Gille: A ciência nasceu de necessidades técnicas?

B. Gille, Os engenheiros do Renascimento. Ed. Hermann, Paris, 1964.

É sabido que os historiadores travam discussões sobre o papel exato da técnica no nascimento da ciência clássica. Uns negam qualquer influência sensível, outros lhe atribuem uma importância primordial.

Certamente M. Koyré pode ter razão quando apresenta sua tese. O aparecimento do canhão não provocou o nascimento da dinâmica nova: muito ao contrário, é na experiência dos fabricantes de fogos de artifício que aniquilou-se o esforço de Leonardo da Vinci, Tartaglia e Benedetti. As necessidades da navegação, do cômputo eclesiástico, da astrologia poderiam, e deveriam, provocar um esforço de correção das tábuas astronômicas, o que não ocorreu: elas não puderam incitar Copérnico a inverter a ordem das esferas celestes e a colocar o sol no centro do Universo. As exigências do comércio, a extensão das trocas e das relações bancárias certamente provocaram a difusão dos conhecimentos matemáticos elementares, assim como aquela da contabilidade; elas não podem explicar o espetacular progresso realizado pelos algebristas italianos na primeira metade do século XVI. […]

Seguramente, a intuição técnica não tem relação alguma com a descoberta científica e seria bastante inútil atribuir a lei da inércia a Francesco di Giorgio, inventor do regulador de esfera [Regulador de esferas, sistema de comando destinado a manter constante o valor de uma variável, quaisquer que sejam as perturbações que poderiam fazê-la variar.]. É claro que a experiência, que é um dos traços fundamentais da ciência clássica, não tem relação alguma com esta experiência tomada no sentido da observação direta, de senso comum, que foi mesmo, durante muito tempo, um obstáculo. […]

A experiência clássica é dirigida, provocada: a experiência técnica é experimentada, com tudo o que isto comporta de confusão e complexidade. Não existe, portanto, no princípio — insistamos bastante nisso —, nenhuma medida comum entre as duas.
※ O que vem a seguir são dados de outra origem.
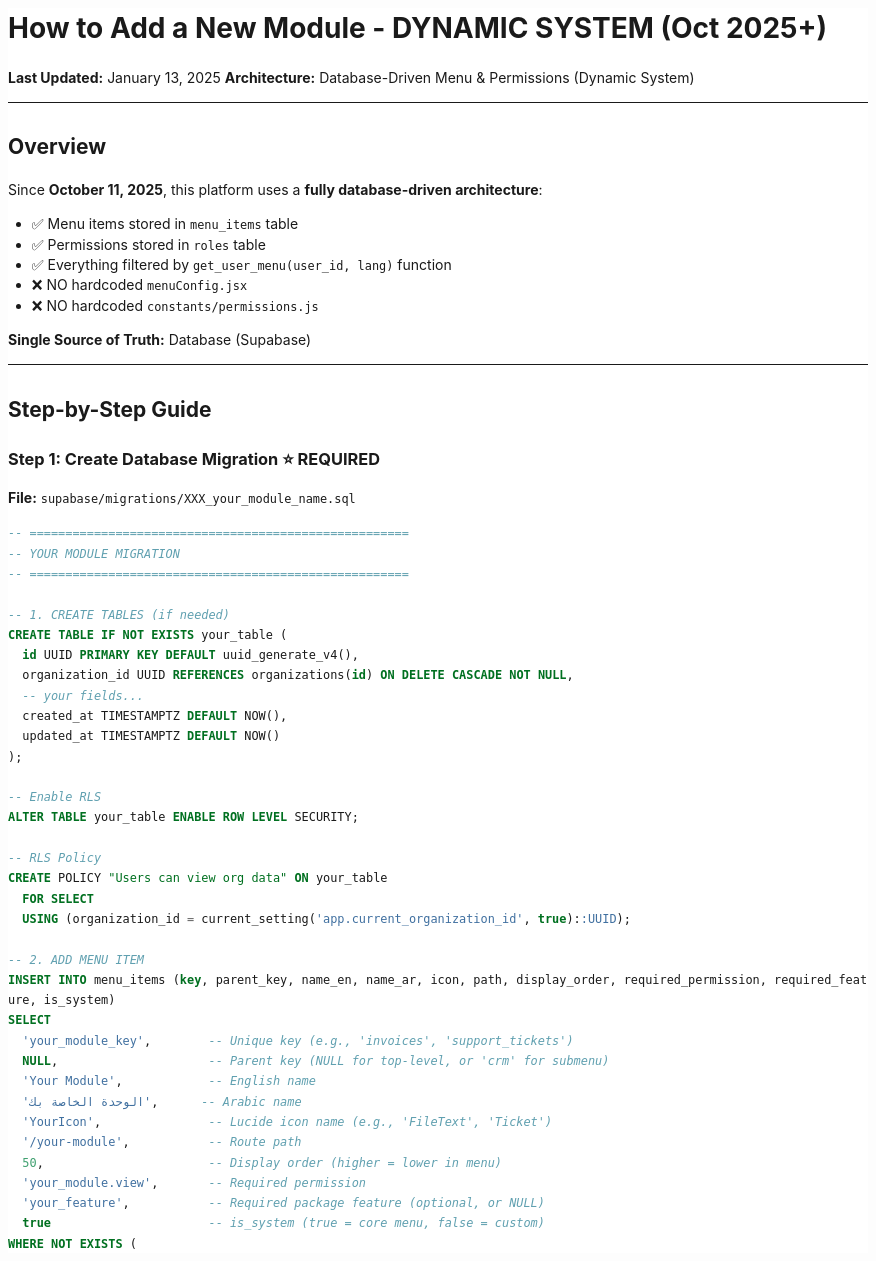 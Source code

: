 # How to Add a New Module - DYNAMIC SYSTEM (Oct 2025+)

**Last Updated:** January 13, 2025
**Architecture:** Database-Driven Menu & Permissions (Dynamic System)

---

## Overview

Since **October 11, 2025**, this platform uses a **fully database-driven architecture**:
- ✅ Menu items stored in `menu_items` table
- ✅ Permissions stored in `roles` table
- ✅ Everything filtered by `get_user_menu(user_id, lang)` function
- ❌ NO hardcoded `menuConfig.jsx`
- ❌ NO hardcoded `constants/permissions.js`

**Single Source of Truth:** Database (Supabase)

---

## Step-by-Step Guide

### **Step 1: Create Database Migration** ⭐ REQUIRED

**File:** `supabase/migrations/XXX_your_module_name.sql`

```sql
-- =====================================================
-- YOUR MODULE MIGRATION
-- =====================================================

-- 1. CREATE TABLES (if needed)
CREATE TABLE IF NOT EXISTS your_table (
  id UUID PRIMARY KEY DEFAULT uuid_generate_v4(),
  organization_id UUID REFERENCES organizations(id) ON DELETE CASCADE NOT NULL,
  -- your fields...
  created_at TIMESTAMPTZ DEFAULT NOW(),
  updated_at TIMESTAMPTZ DEFAULT NOW()
);

-- Enable RLS
ALTER TABLE your_table ENABLE ROW LEVEL SECURITY;

-- RLS Policy
CREATE POLICY "Users can view org data" ON your_table
  FOR SELECT
  USING (organization_id = current_setting('app.current_organization_id', true)::UUID);

-- 2. ADD MENU ITEM
INSERT INTO menu_items (key, parent_key, name_en, name_ar, icon, path, display_order, required_permission, required_feature, is_system)
SELECT
  'your_module_key',        -- Unique key (e.g., 'invoices', 'support_tickets')
  NULL,                     -- Parent key (NULL for top-level, or 'crm' for submenu)
  'Your Module',            -- English name
  'الوحدة الخاصة بك',      -- Arabic name
  'YourIcon',               -- Lucide icon name (e.g., 'FileText', 'Ticket')
  '/your-module',           -- Route path
  50,                       -- Display order (higher = lower in menu)
  'your_module.view',       -- Required permission
  'your_feature',           -- Required package feature (optional, or NULL)
  true                      -- is_system (true = core menu, false = custom)
WHERE NOT EXISTS (
```
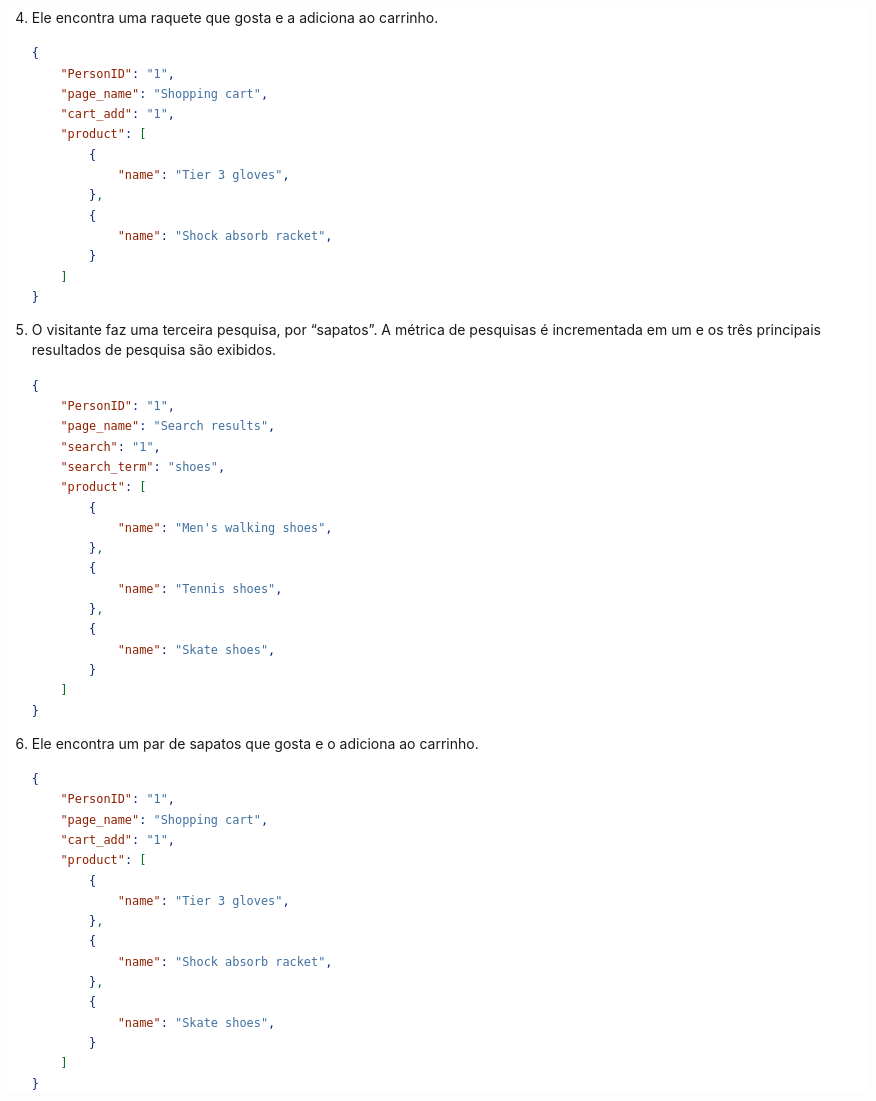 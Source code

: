 
4. Ele encontra uma raquete que gosta e a adiciona ao carrinho.

   ```json
   {
       "PersonID": "1",
       "page_name": "Shopping cart",
       "cart_add": "1",
       "product": [
           {
               "name": "Tier 3 gloves",
           },
           {
               "name": "Shock absorb racket",
           }
       ]
   }
   ```

5. O visitante faz uma terceira pesquisa, por “sapatos”. A métrica de pesquisas é incrementada em um e os três principais resultados de pesquisa são exibidos.

   ```json
   {
       "PersonID": "1",
       "page_name": "Search results",
       "search": "1",
       "search_term": "shoes",
       "product": [
           {
               "name": "Men's walking shoes",
           },
           {
               "name": "Tennis shoes",
           },
           {
               "name": "Skate shoes",
           }
       ]
   }
   ```

6. Ele encontra um par de sapatos que gosta e o adiciona ao carrinho.

   ```json
   {
       "PersonID": "1",
       "page_name": "Shopping cart",
       "cart_add": "1",
       "product": [
           {
               "name": "Tier 3 gloves",
           },
           {
               "name": "Shock absorb racket",
           },
           {
               "name": "Skate shoes",
           }
       ]
   }
   ```
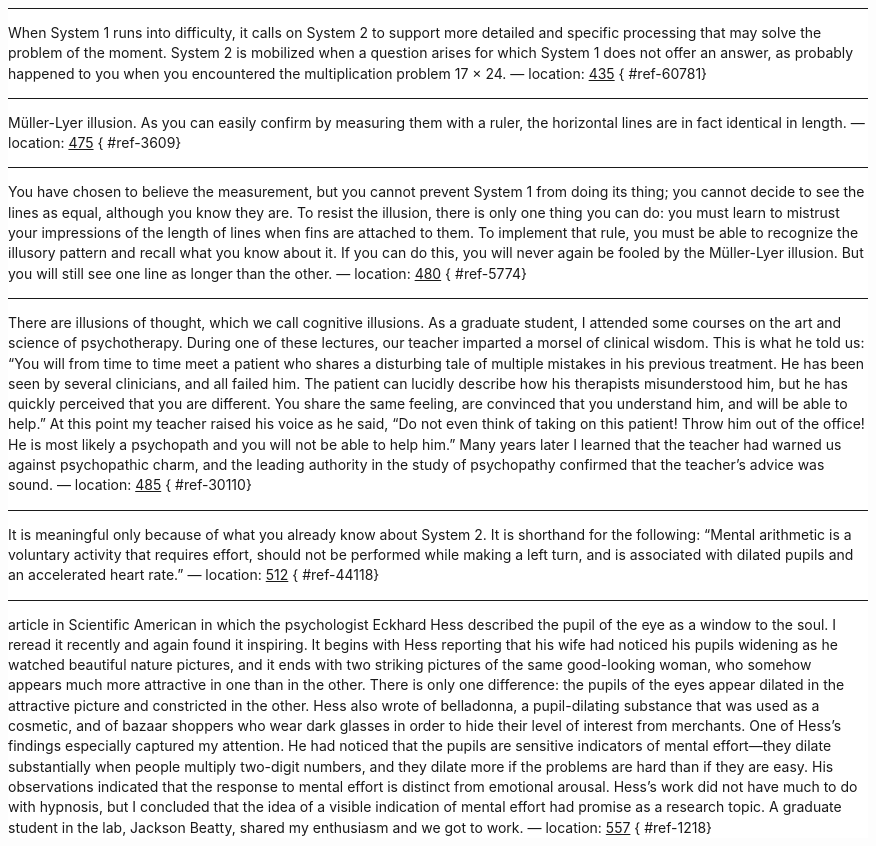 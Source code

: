 
---
When System 1 runs into difficulty, it calls on System 2 to support more detailed and specific processing that may solve the problem of the moment. System 2 is mobilized when a question arises for which System 1 does not offer an answer, as probably happened to you when you encountered the multiplication problem 17 × 24. — location: [435]()
{ #ref-60781}


---
Müller-Lyer illusion. As you can easily confirm by measuring them with a ruler, the horizontal lines are in fact identical in length. — location: [475]()
{ #ref-3609}


---
You have chosen to believe the measurement, but you cannot prevent System 1 from doing its thing; you cannot decide to see the lines as equal, although you know they are. To resist the illusion, there is only one thing you can do: you must learn to mistrust your impressions of the length of lines when fins are attached to them. To implement that rule, you must be able to recognize the illusory pattern and recall what you know about it. If you can do this, you will never again be fooled by the Müller-Lyer illusion. But you will still see one line as longer than the other. — location: [480]()
{ #ref-5774}


---
There are illusions of thought, which we call cognitive illusions. As a graduate student, I attended some courses on the art and science of psychotherapy. During one of these lectures, our teacher imparted a morsel of clinical wisdom. This is what he told us: “You will from time to time meet a patient who shares a disturbing tale of multiple mistakes in his previous treatment. He has been seen by several clinicians, and all failed him. The patient can lucidly describe how his therapists misunderstood him, but he has quickly perceived that you are different. You share the same feeling, are convinced that you understand him, and will be able to help.” At this point my teacher raised his voice as he said, “Do not even think of taking on this patient! Throw him out of the office! He is most likely a psychopath and you will not be able to help him.” Many years later I learned that the teacher had warned us against psychopathic charm, and the leading authority in the study of psychopathy confirmed that the teacher’s advice was sound. — location: [485]()
{ #ref-30110}


---
It is meaningful only because of what you already know about System 2. It is shorthand for the following: “Mental arithmetic is a voluntary activity that requires effort, should not be performed while making a left turn, and is associated with dilated pupils and an accelerated heart rate.” — location: [512]()
{ #ref-44118}


---
article in Scientific American in which the psychologist Eckhard Hess described the pupil of the eye as a window to the soul. I reread it recently and again found it inspiring. It begins with Hess reporting that his wife had noticed his pupils widening as he watched beautiful nature pictures, and it ends with two striking pictures of the same good-looking woman, who somehow appears much more attractive in one than in the other. There is only one difference: the pupils of the eyes appear dilated in the attractive picture and constricted in the other. Hess also wrote of belladonna, a pupil-dilating substance that was used as a cosmetic, and of bazaar shoppers who wear dark glasses in order to hide their level of interest from merchants. One of Hess’s findings especially captured my attention. He had noticed that the pupils are sensitive indicators of mental effort—they dilate substantially when people multiply two-digit numbers, and they dilate more if the problems are hard than if they are easy. His observations indicated that the response to mental effort is distinct from emotional arousal. Hess’s work did not have much to do with hypnosis, but I concluded that the idea of a visible indication of mental effort had promise as a research topic. A graduate student in the lab, Jackson Beatty, shared my enthusiasm and we got to work. — location: [557]()
{ #ref-1218}
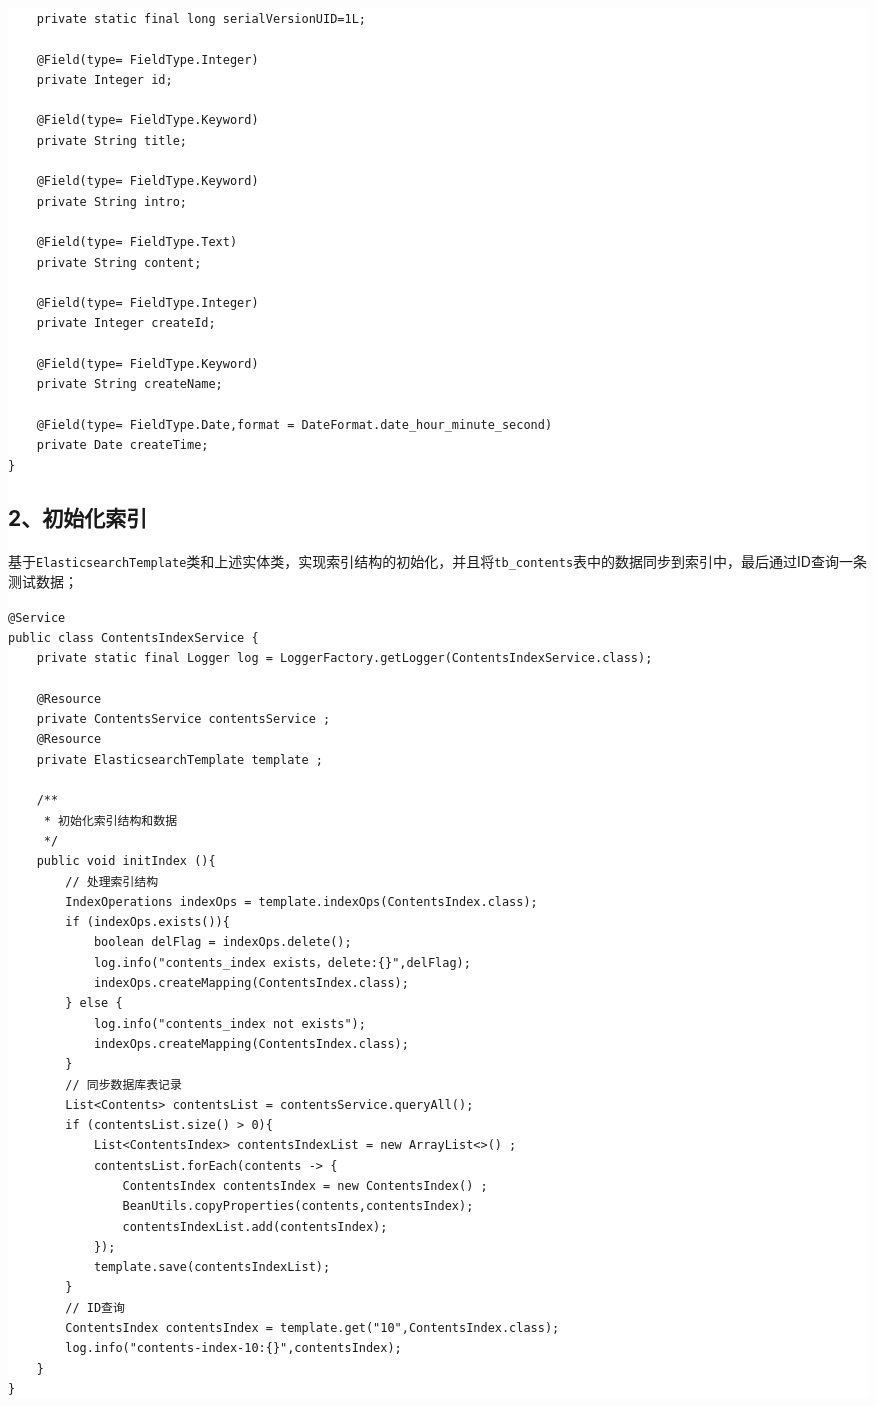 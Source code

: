         private static final long serialVersionUID=1L;
    
        @Field(type= FieldType.Integer)
        private Integer id;
    
        @Field(type= FieldType.Keyword)
        private String title;
    
        @Field(type= FieldType.Keyword)
        private String intro;
    
        @Field(type= FieldType.Text)
        private String content;
    
        @Field(type= FieldType.Integer)
        private Integer createId;
    
        @Field(type= FieldType.Keyword)
        private String createName;
    
        @Field(type= FieldType.Date,format = DateFormat.date_hour_minute_second)
        private Date createTime;
    }
    

2、初始化索引
-------

基于`ElasticsearchTemplate`类和上述实体类，实现索引结构的初始化，并且将`tb_contents`表中的数据同步到索引中，最后通过ID查询一条测试数据；

    @Service
    public class ContentsIndexService {
        private static final Logger log = LoggerFactory.getLogger(ContentsIndexService.class);
    
        @Resource
        private ContentsService contentsService ;
        @Resource
        private ElasticsearchTemplate template ;
    
        /**
         * 初始化索引结构和数据
         */
        public void initIndex (){
            // 处理索引结构
            IndexOperations indexOps = template.indexOps(ContentsIndex.class);
            if (indexOps.exists()){
                boolean delFlag = indexOps.delete();
                log.info("contents_index exists，delete:{}",delFlag);
                indexOps.createMapping(ContentsIndex.class);
            } else {
                log.info("contents_index not exists");
                indexOps.createMapping(ContentsIndex.class);
            }
            // 同步数据库表记录
            List<Contents> contentsList = contentsService.queryAll();
            if (contentsList.size() > 0){
                List<ContentsIndex> contentsIndexList = new ArrayList<>() ;
                contentsList.forEach(contents -> {
                    ContentsIndex contentsIndex = new ContentsIndex() ;
                    BeanUtils.copyProperties(contents,contentsIndex);
                    contentsIndexList.add(contentsIndex);
                });
                template.save(contentsIndexList);
            }
            // ID查询
            ContentsIndex contentsIndex = template.get("10",ContentsIndex.class);
            log.info("contents-index-10:{}",contentsIndex);
        }
    }
     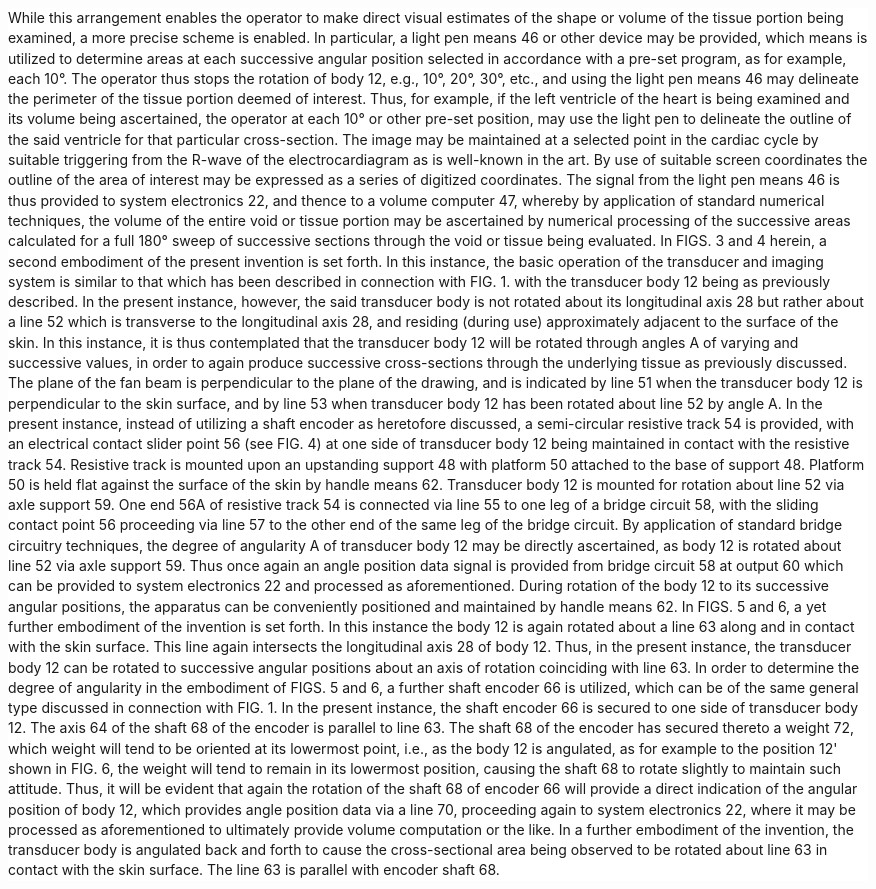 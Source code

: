 While this arrangement enables the operator to make direct visual estimates of the shape or volume of the tissue portion being examined, a more precise scheme is enabled. In particular, a light pen means 46 or other device may be provided, which means is utilized to determine areas at each successive angular position selected in accordance with a pre-set program, as for example, each 10°. The operator thus stops the rotation of body 12, e.g., 10°, 20°, 30°, etc., and using the light pen means 46 may delineate the perimeter of the tissue portion deemed of interest. Thus, for example, if the left ventricle of the heart is being examined and its volume being ascertained, the operator at each 10° or other pre-set position, may use the light pen to delineate the outline of the said ventricle for that particular cross-section. The image may be maintained at a selected point in the cardiac cycle by suitable triggering from the R-wave of the electrocardiagram as is well-known in the art. By use of suitable screen coordinates the outline of the area of interest may be expressed as a series of digitized coordinates. The signal from the light pen means 46 is thus provided to system electronics 22, and thence to a volume computer 47, whereby by application of standard numerical techniques, the volume of the entire void or tissue portion may be ascertained by numerical processing of the successive areas calculated for a full 180° sweep of successive sections through the void or tissue being evaluated.
In FIGS. 3 and 4 herein, a second embodiment of the present invention is set forth. In this instance, the basic operation of the transducer and imaging system is similar to that which has been described in connection with FIG. 1. with the transducer body 12 being as previously described. In the present instance, however, the said transducer body is not rotated about its longitudinal axis 28 but rather about a line 52 which is transverse to the longitudinal axis 28, and residing (during use) approximately adjacent to the surface of the skin. In this instance, it is thus contemplated that the transducer body 12 will be rotated through angles A of varying and successive values, in order to again produce successive cross-sections through the underlying tissue as previously discussed. The plane of the fan beam is perpendicular to the plane of the drawing, and is indicated by line 51 when the transducer body 12 is perpendicular to the skin surface, and by line 53 when transducer body 12 has been rotated about line 52 by angle A.
In the present instance, instead of utilizing a shaft encoder as heretofore discussed, a semi-circular resistive track 54 is provided, with an electrical contact slider point 56 (see FIG. 4) at one side of transducer body 12 being maintained in contact with the resistive track 54. Resistive track is mounted upon an upstanding support 48 with platform 50 attached to the base of support 48. Platform 50 is held flat against the surface of the skin by handle means 62. Transducer body 12 is mounted for rotation about line 52 via axle support 59. One end 56A of resistive track 54 is connected via line 55 to one leg of a bridge circuit 58, with the sliding contact point 56 proceeding via line 57 to the other end of the same leg of the bridge circuit. By application of standard bridge circuitry techniques, the degree of angularity A of transducer body 12 may be directly ascertained, as body 12 is rotated about line 52 via axle support 59. Thus once again an angle position data signal is provided from bridge circuit 58 at output 60 which can be provided to system electronics 22 and processed as aforementioned. During rotation of the body 12 to its successive angular positions, the apparatus can be conveniently positioned and maintained by handle means 62.
In FIGS. 5 and 6, a yet further embodiment of the invention is set forth. In this instance the body 12 is again rotated about a line 63 along and in contact with the skin surface. This line again intersects the longitudinal axis 28 of body 12. Thus, in the present instance, the transducer body 12 can be rotated to successive angular positions about an axis of rotation coinciding with line 63.
In order to determine the degree of angularity in the embodiment of FIGS. 5 and 6, a further shaft encoder 66 is utilized, which can be of the same general type discussed in connection with FIG. 1. In the present instance, the shaft encoder 66 is secured to one side of transducer body 12. The axis 64 of the shaft 68 of the encoder is parallel to line 63. The shaft 68 of the encoder has secured thereto a weight 72, which weight will tend to be oriented at its lowermost point, i.e., as the body 12 is angulated, as for example to the position 12' shown in FIG. 6, the weight will tend to remain in its lowermost position, causing the shaft 68 to rotate slightly to maintain such attitude. Thus, it will be evident that again the rotation of the shaft 68 of encoder 66 will provide a direct indication of the angular position of body 12, which provides angle position data via a line 70, proceeding again to system electronics 22, where it may be processed as aforementioned to ultimately provide volume computation or the like.
In a further embodiment of the invention, the transducer body is angulated back and forth to cause the cross-sectional area being observed to be rotated about line 63 in contact with the skin surface. The line 63 is parallel with encoder shaft 68.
Ainda convém precisar o alcance exato das palavras que usamos. Certos historiadores ergueram-se, com razão, contra a identificação simplista que se faz com frequência entre essa experiência de senso comum e a observação experimental do cientista. Mas a experiência técnica, que foi, sem dúvida, em seus primórdios, em larga escala, uma experiência de senso comum, ainda o era em meados do século XV? Pensamos, de nossa parte, que os técnicos tinham, também eles, classificado seus problemas, distinguido componentes, elaborado uma primeira triagem entre as noções, para não dizer entre os conceitos, que lhes oferecia a prática cotidiana. Em todo caso, é curioso constatar, precisamente no decorrer desse século XV, que os problemas essenciais dos cientistas e dos técnicos coincidirão de maneira bastante exata. Às incompreensões de uns correspondiam as hesitações de outros e os problemas com os quais todo mundo esbarrava concentravam-se, de certa forma, em pontos bem definidos.

Uma ciência apaixonada pelo real, desejosa de confrontar seus resultados com a experiência, e uma técnica preocupada em dar-se explicações mais válidas, mais gerais, tornada, porém, cada vez mais perita em ficar cifrada, deviam ter, fatalmente, estreitos contatos. Se uma abandonasse um pouco de sua abstração, se a outra buscava a generalização, o encontro seria inevitável. […]

Por conseguinte, era plausível prever que ocorreriam cruzamentos, que, em outras palavras, engenheiros, não só porque eram engenheiros, participariam desse movimento que deu origem à ciência clássica. Quando M. Koyré declara que Benedetti se aproximou da verdade, não porque era soldado da artilharia e engenheiro, mas porque tivera conhecimento de Arquimedes, está negando muito simplesmente este notável acordo que se faz naquele momento entre as duas ordens de pensamento. […] Contudo, esta comunhão deveria prosseguir por muito tempo e, até o final do século XVIII, os cientistas preocuparam-se com técnica da mesma forma que os técnicos vangloriavam-se de ciência.